## [Collected data]
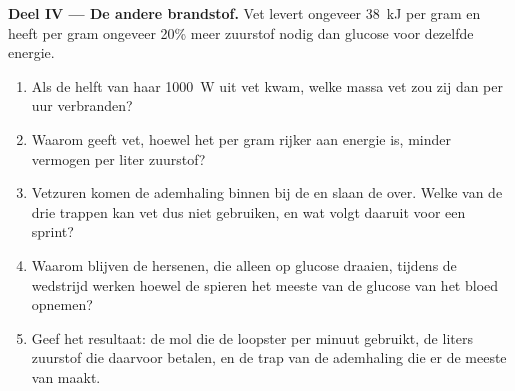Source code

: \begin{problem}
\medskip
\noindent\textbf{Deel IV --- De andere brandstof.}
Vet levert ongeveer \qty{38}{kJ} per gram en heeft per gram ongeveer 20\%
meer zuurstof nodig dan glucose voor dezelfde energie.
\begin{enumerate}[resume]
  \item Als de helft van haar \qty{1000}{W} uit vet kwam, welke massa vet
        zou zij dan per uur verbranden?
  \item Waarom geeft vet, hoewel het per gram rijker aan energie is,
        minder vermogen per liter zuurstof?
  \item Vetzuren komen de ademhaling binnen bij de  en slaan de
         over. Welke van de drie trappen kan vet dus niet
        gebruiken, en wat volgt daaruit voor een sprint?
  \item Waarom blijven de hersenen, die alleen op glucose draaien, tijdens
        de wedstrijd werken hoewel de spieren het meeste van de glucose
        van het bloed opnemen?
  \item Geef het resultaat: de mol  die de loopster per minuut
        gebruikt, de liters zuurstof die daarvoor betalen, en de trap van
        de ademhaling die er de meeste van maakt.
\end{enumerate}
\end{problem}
...
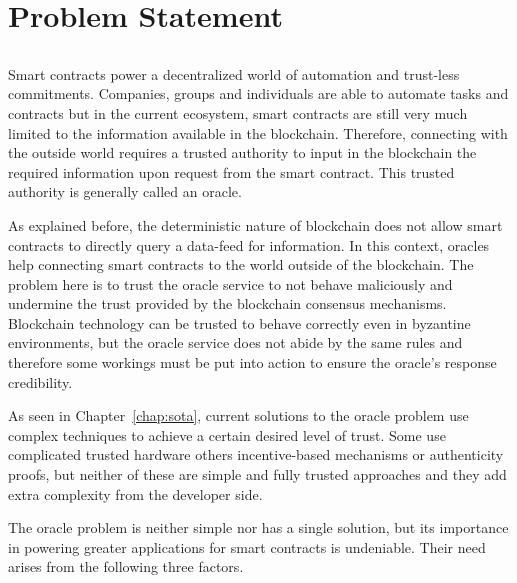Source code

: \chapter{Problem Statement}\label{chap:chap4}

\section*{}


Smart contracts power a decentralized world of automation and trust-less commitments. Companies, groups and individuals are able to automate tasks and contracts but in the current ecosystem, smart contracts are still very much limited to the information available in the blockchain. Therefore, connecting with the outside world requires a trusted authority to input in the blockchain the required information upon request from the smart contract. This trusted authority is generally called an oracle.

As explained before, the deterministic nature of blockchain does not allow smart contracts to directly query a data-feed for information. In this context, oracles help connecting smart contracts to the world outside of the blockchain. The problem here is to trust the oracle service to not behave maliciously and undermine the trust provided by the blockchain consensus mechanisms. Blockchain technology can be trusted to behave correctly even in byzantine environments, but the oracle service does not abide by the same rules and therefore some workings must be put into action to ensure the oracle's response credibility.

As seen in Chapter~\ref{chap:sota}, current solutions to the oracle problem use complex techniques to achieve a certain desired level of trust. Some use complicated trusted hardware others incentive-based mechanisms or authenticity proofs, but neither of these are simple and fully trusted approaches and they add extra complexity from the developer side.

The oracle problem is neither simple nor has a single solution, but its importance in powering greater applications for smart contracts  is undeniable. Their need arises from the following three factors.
* * *
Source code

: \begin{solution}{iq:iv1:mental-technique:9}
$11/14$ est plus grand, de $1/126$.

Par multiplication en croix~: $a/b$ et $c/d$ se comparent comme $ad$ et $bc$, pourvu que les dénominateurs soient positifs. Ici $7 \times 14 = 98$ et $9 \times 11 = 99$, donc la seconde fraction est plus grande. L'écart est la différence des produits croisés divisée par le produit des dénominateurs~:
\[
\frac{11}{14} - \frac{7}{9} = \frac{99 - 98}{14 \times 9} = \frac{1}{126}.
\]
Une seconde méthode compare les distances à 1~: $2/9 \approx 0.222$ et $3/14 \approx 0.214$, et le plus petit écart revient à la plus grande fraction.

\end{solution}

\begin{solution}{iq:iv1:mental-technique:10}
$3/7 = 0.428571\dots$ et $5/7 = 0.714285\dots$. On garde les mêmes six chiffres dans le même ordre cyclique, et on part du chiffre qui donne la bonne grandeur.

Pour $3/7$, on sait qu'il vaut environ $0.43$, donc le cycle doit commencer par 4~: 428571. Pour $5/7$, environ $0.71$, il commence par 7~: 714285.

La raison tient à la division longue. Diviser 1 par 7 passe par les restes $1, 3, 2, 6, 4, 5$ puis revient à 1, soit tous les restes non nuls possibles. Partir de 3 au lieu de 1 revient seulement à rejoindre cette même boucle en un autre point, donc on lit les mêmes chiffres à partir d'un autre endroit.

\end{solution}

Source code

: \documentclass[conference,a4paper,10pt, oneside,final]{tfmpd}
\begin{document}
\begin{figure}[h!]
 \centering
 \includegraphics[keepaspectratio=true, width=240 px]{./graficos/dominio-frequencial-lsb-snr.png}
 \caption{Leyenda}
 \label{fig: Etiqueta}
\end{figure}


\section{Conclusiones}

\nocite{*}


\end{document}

## [Work to be completed]
Among the entries, count the lines that hold "meeste". Reply with the count only.

## [Solution for this task]
2